I have two dataframes and a rather tricky join to accomplish.
The first dataframe:
data = [[0, 'Standard1', [100, 101, 102]], [1, 'Standard2', [100, 102]], [2, 'Standard3', [103]]]
df1 = pd.DataFrame(data, columns = ['RuleSetID', 'RuleSetName', 'KeyWordGroupID'])
df1
Output:
RuleSetID RuleSetName KeyWordGroupID
0 Standard1 [100, 101, 102]
1 Standard2 [100, 102]
2 Standard3 [103]
... ... ...
The second one:
data = [[100, 'verahren', ['word1', 'word2']],
[101, 'flaechen', ['word3']],
[102, 'nutzung', ['word4', 'word5']],
[103, 'ort', ['word6', 'word7']]]
df2 = pd.DataFrame(data, columns = ['KeyWordGroupID', 'KeyWordGroupName', 'KeyWords'])
df2
Output:
KeyWordGroupID KeyWordGroupName KeyWords
100 verahren ['word1', 'word2']
101 flaechen ['word3']
102 nutzung ['word4', 'word5']
103 ort ['word6', 'word7']
... ... ...
The desired output:
RuleSetID RuleSetName KeyWordGroupID
0 Standard1 [['word1', 'word2'], ['word3'], ['word4', 'word5']]

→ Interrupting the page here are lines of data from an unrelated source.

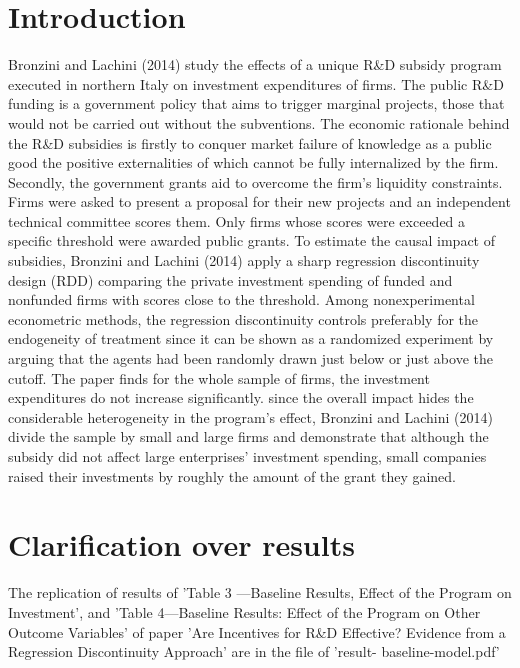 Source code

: \documentclass[11pt, a4paper, leqno]{article}
\begin{document}
\section{Introduction} %
\label{sec:introduction}
Bronzini and Lachini (2014) study the effects of a unique R\&D subsidy program
executed in northern Italy on investment expenditures of firms.
The public R\&D funding is a government policy that aims to trigger marginal projects,
those that would not be carried out without the subventions. The economic rationale
behind the R\&D subsidies is firstly to conquer market failure of knowledge as a
public good the positive externalities of which cannot be fully internalized by the
firm. Secondly, the government grants aid to overcome the firm's liquidity
constraints. Firms were asked to present a proposal for their new projects and
an independent technical committee scores them. Only firms whose scores were exceeded
a specific threshold were awarded public grants. To estimate the causal impact of
subsidies, Bronzini and Lachini (2014) apply a sharp regression discontinuity design
(RDD) comparing the private investment spending of funded and nonfunded firms with
scores close to the threshold. Among nonexperimental econometric methods, the
regression discontinuity controls preferably for the endogeneity of treatment since
it can be shown as a randomized experiment by arguing that the agents had been
randomly drawn just below or just above the cutoff. The paper finds for the whole
sample of firms, the investment expenditures do not increase significantly.
since the overall impact hides the considerable heterogeneity in the program’s effect,
Bronzini and Lachini (2014) divide the sample by small and large firms and demonstrate
that although the subsidy did not affect large enterprises' investment spending,
small companies raised their investments by roughly the amount of the grant they
gained.


\section{Clarification over results} %
\label{sec:baseline}
The replication of results of 'Table 3 —Baseline Results, Effect of the
Program on Investment', and 'Table 4—Baseline Results: Effect of the Program
on Other Outcome Variables' of paper 'Are Incentives for R&D Effective?
Evidence from a Regression Discontinuity Approach' are in the file of 'result-
baseline-model.pdf'
\end{document}
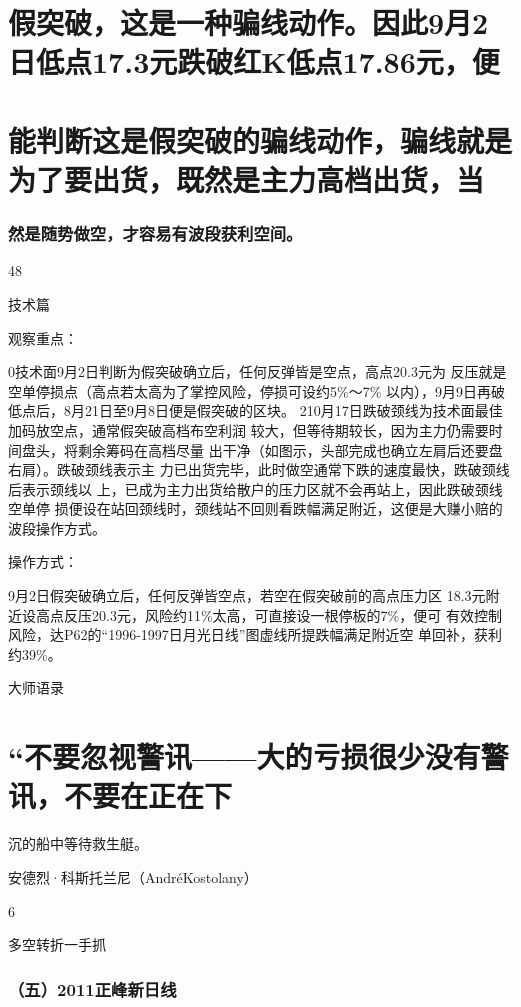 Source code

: \documentclass{article}
\begin{document}
\section{假突破，这是一种骗线动作。因此9月2日低点17.3元跌破红K低点17.86元，便}

\section{能判断这是假突破的骗线动作，骗线就是为了要出货，既然是主力高档出货，当}

\subsubsection{然是随势做空，才容易有波段获利空间。}

48

\clearpage

技术篇

观察重点：

0技术面9月2日判断为假突破确立后，任何反弹皆是空点，高点20.3元为 反压就是空单停损点（高点若太高为了掌控风险，停损可设约5\%～7\% 以内），9月9日再破低点后，8月21日至9月8日便是假突破的区块。 210月17日跌破颈线为技术面最佳加码放空点，通常假突破高档布空利润 较大，但等待期较长，因为主力仍需要时间盘头，将剩余筹码在高档尽量 出干净（如图示，头部完成也确立左肩后还要盘右肩）。跌破颈线表示主 力已出货完毕，此时做空通常下跌的速度最快，跌破颈线后表示颈线以 上，已成为主力出货给散户的压力区就不会再站上，因此跌破颈线空单停 损便设在站回颈线时，颈线站不回则看跌幅满足附近，这便是大赚小赔的 波段操作方式。

操作方式：

9月2日假突破确立后，任何反弹皆空点，若空在假突破前的高点压力区 18.3元附近设高点反压20.3元，风险约11\%太高，可直接设一根停板的7\%，便可 有效控制风险，达P62的“1996-1997日月光日线”图虚线所提跌幅满足附近空 单回补，获利约39\%。

大师语录

\section{“不要忽视警讯——大的亏损很少没有警讯，不要在正在下}

沉的船中等待救生艇。

安德烈·科斯托兰尼（AndréKostolany）

6

\clearpage

多空转折一手抓

\subsubsection{（五）2011正峰新日线}
\end{document}

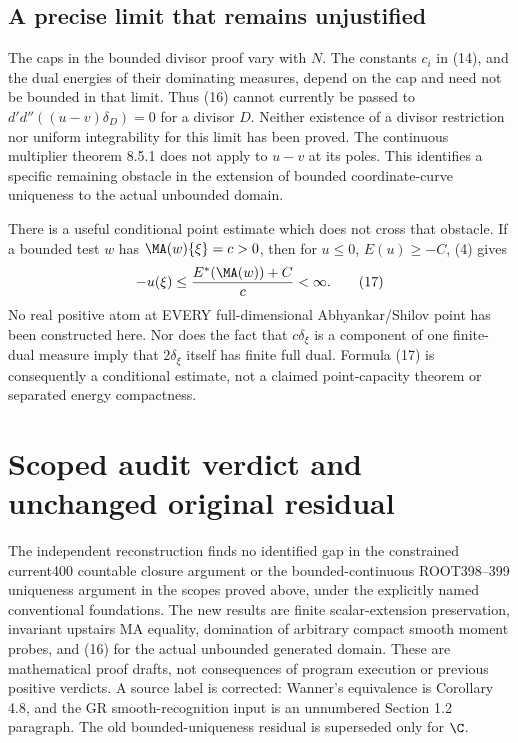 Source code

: \subsection{A precise limit that remains unjustified}
The caps in the bounded divisor proof vary with $N$. The constants $c_i$ in
(14), and the dual energies of their dominating measures, depend on the cap
and need not be bounded in that limit. Thus (16) cannot currently be passed
to $d'd''((u-v)\delta_D)=0$ for a divisor $D$. Neither existence of a divisor
restriction nor uniform integrability for this limit has been proved.
The continuous multiplier theorem 8.5.1 does not apply to $u-v$ at its poles.
This identifies a specific remaining obstacle in the extension of bounded
coordinate-curve uniqueness to the actual unbounded domain.

There is a useful conditional point estimate which does not cross that obstacle.
If a bounded test $w$ has $\MA(w)\{\xi\}=c>0$, then for $u\le0$,
$E(u)\ge-C$, (4) gives
\[
 -u(\xi)\le\frac{E^*(\MA(w))+C}{c}<\infty.                \tag{17}
\]
No real positive atom at EVERY full-dimensional Abhyankar/Shilov point has
been constructed here. Nor does the fact that $c\delta_\xi$ is a component
of one finite-dual measure imply that $2\delta_\xi$ itself has finite full
dual. Formula (17) is consequently a conditional estimate, not a claimed
point-capacity theorem or separated energy compactness.
\section{Scoped audit verdict and unchanged original residual}
The independent reconstruction finds no identified gap in the constrained
current400 countable closure argument or the bounded-continuous
ROOT398--399 uniqueness argument
in the scopes proved above, under the explicitly named conventional foundations.
The new results are finite scalar-extension preservation, invariant upstairs
MA equality, domination of arbitrary compact smooth moment probes, and (16)
for the actual unbounded generated domain. These are mathematical proof drafts,
not consequences of program execution or previous positive verdicts.
A source label is corrected: Wanner's equivalence is Corollary 4.8, and the
GR smooth-recognition input is an unnumbered Section 1.2 paragraph.
The old bounded-uniqueness residual is superseded only for $\C$.

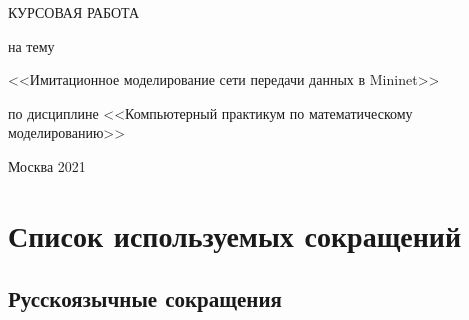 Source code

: \documentclass[
  13pt,
  fontsize=13pt,
  russian,
  a4paper,
,captions=tableheading
]{scrreprt}
\begin{document}
\begin{titlepage}
  \bigskip
  \bigskip

  \approvedStamp

  \bigskip
  \bigskip

  \begin{center}
  
        \MakeUppercase{Курсовая работа} \par
    \smallskip
            на тему \par
    \smallskip
            <<Имитационное моделирование сети передачи данных в
Mininet>>\par
    \smallskip
        \medskip%
    по дисциплине
    <<Компьютерный практикум по математическому моделированию>>
    \bigskip
      \end{center}

  \vspace{\fill}
  
  \bigskip%
  \authorTable


  \begin{center}
    \vspace*{\fill}
    {Москва}
    {2021}
  \end{center}
  
\end{titlepage}
\restoregeometry




\renewcommand*\contentsname{Содержание}
{
\setcounter{tocdepth}{2}
\tableofcontents
}
\listoffigures
{}
\hypertarget{ux441ux43fux438ux441ux43eux43a-ux438ux441ux43fux43eux43bux44cux437ux443ux435ux43cux44bux445-ux441ux43eux43aux440ux430ux449ux435ux43dux438ux439}{%
\chapter*{Список используемых
сокращений}\label{ux441ux43fux438ux441ux43eux43a-ux438ux441ux43fux43eux43bux44cux437ux443ux435ux43cux44bux445-ux441ux43eux43aux440ux430ux449ux435ux43dux438ux439}}

\hypertarget{ux440ux443ux441ux441ux43aux43eux44fux437ux44bux447ux43dux44bux435-ux441ux43eux43aux440ux430ux449ux435ux43dux438ux44f}{%
\section*{Русскоязычные
сокращения}\label{ux440ux443ux441ux441ux43aux43eux44fux437ux44bux447ux43dux44bux435-ux441ux43eux43aux440ux430ux449ux435ux43dux438ux44f}}
\end{document}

1 Standard2 [['word1', 'word2'], ['word4', 'word5']]
2 Standard3 [['word6', 'word7']]
I tried to convert the second dataframe into a dictionary using df.to_dict('records')
and put it into a pandas apply user defined function to match via key values but it doesn't seem like a clean approach.
Does someone has an approach to solve that? Any ideas are rewarded.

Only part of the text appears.